Doorzettingsvermogen is volgens Giel het allerbelangrijkste. Voor hem zelf lijkt dat geen probleem te zijn. Ook Ad had daar totaal geen gebrek aan. "Als we gingen trainen flikte ik wel eens rare dingen", gniffelt hij nog na. "Dan waren we in Oirschot, bijna thuis dus van een lange trainingsrit en dan riep ik dat we nog een lus gingen maken richting Tilburg. Dan hoorde je ze vloeken. Dat vonden ze niet leuk. Maar dat deed ik om ze harder te maken. Later waren ze me er dankbaar voor."

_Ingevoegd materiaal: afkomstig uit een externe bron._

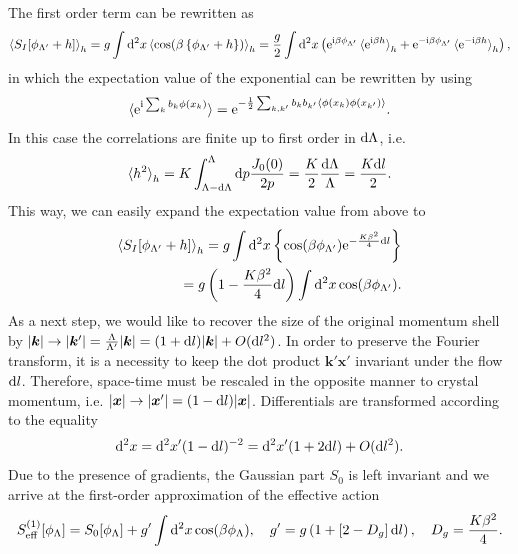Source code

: The first order term can be rewritten as
\begin{align}
    \braket{S_I[\phi_{\Lambda'}+h]}_h = g\int\mathrm d^2x\braket{\cos(\beta\left\{ \phi_{\Lambda'}+h \right\})}_h
    = \frac g2\int\mathrm d^2x\left( \mathrm e^{\mathrm i\beta \phi_{\Lambda'}}\braket{\mathrm e^{\mathrm i\beta h}}_h+\mathrm e^{-\mathrm i\beta \phi_{\Lambda'}}\braket{\mathrm e^{-\mathrm i\beta h}}_h \right),
\end{align}
in which the expectation value of the exponential can be rewritten by using
\begin{align}
    \braket{\mathrm e^{\mathrm i\sum_kb_k\phi(x_k)}} = \mathrm e^{-\frac12\sum_{k,k'}b_kb_{k'}\braket{\phi(x_k)\phi(x_{k'})}}.
    \label{eq:expectation_value_exponential_fields}
\end{align}
In this case the correlations are finite up to first order in $\mathrm d\Lambda$, i.e.
\begin{align}
    \braket{h^2}_h = K\int_{\Lambda-\mathrm d\Lambda}^\Lambda\mathrm d p\frac{J_0(0)}{2p} = \frac K2\frac{\mathrm d\Lambda}\Lambda = \frac{K\mathrm d l}2.
    \label{eq:rg_hsq}
\end{align}
This way, we can easily expand the expectation value from above to
\begin{align}
    \braket{S_I[\phi_{\Lambda'}+h]}_h
    = g\int\mathrm d^2x\left\{ \cos(\beta \phi_{\Lambda'})\mathrm e^{-\frac{K\beta^2}4\mathrm d l} \right\}
    \\
    = g\left( 1 - \frac{K\beta^2}4\mathrm d l \right)\int\mathrm d^2x\cos(\beta \phi_{\Lambda'}).
\end{align}
As a next step, we would like to recover the size of the original momentum shell by $|{\bm k}|\rightarrow |{\bm k}'|=\frac{\Lambda}{\Lambda'}|{\bm k}| = (1+\mathrm d l)|{\bm k}|+O(\mathrm d l^2)$.
In order to preserve the Fourier transform, it is a necessity to keep the dot product ${\bm k'}{\bm x'}$ invariant under the flow $\mathrm d l$.
Therefore, space-time must be rescaled in the opposite manner to crystal momentum, i.e. $|{\bm x}|\rightarrow|{\bm x'}|=(1-\mathrm d l)|{\bm x}|$.
Differentials are transformed according to the equality
\begin{align}
    \mathrm d^2x = \mathrm d^2 x'(1-\mathrm d l)^{-2} = \mathrm d^2 x'(1+2\mathrm d l) + O(\mathrm d l^2).
\end{align}
Due to the presence of gradients, the Gaussian part $S_0$ is left invariant and we arrive at the first-order approximation of the effective action
\begin{align}
    S^{(1)}_{\rm eff}[\phi_\Lambda]=S_0[\phi_\Lambda] + g'\int\mathrm d^2x\cos(\beta \phi_{\Lambda}),
    \quad
    g' = g\left( 1 + \left[ 2-D_g \right]\mathrm d l \right),
    \quad
    D_g=\frac{K\beta^2}4.
    \label{eq:bkt_first_order}
\end{align}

Ad en zijn kompanen hadden in 1978 wind mee. Dat was gunstig en zorgde ervoor dat ze twee uur voor op schema lagen. Soms stopten ze iets langer om niet veel te vroeg in Olland aan te komen. Fans en familie zouden er namelijk pas om 14.00 uur zijn en toen was er nog geen social media om het publiek op de hoogte te houden. "Soms stopten we bij een cafeetje om door te geven waar we waren. De ontvangst was echt geweldig. Zo'n 500 man wachtte ons op", weet Ad nog. De rit van komend weekend is op allerlei manieren te volgen. Via Facebook, Twitter en voor de familieleden een 'thuisblijfapp'. Giel: "Zondag is iedereen vanaf ongeveer 14.00 uur welkom bij café d'n Toel om ons binnen te halen. We verwachten tussen 14.30 en 15.30 uur te arriveren."

Zodra Giel straks binnen is, weet hij pas hoe het voelt om een heroïsche rit als deze in de benen te hebben. Dan lijkt nog iets meer op zijn pa, die vast en zeker met trots zijn zoon zal begroeten.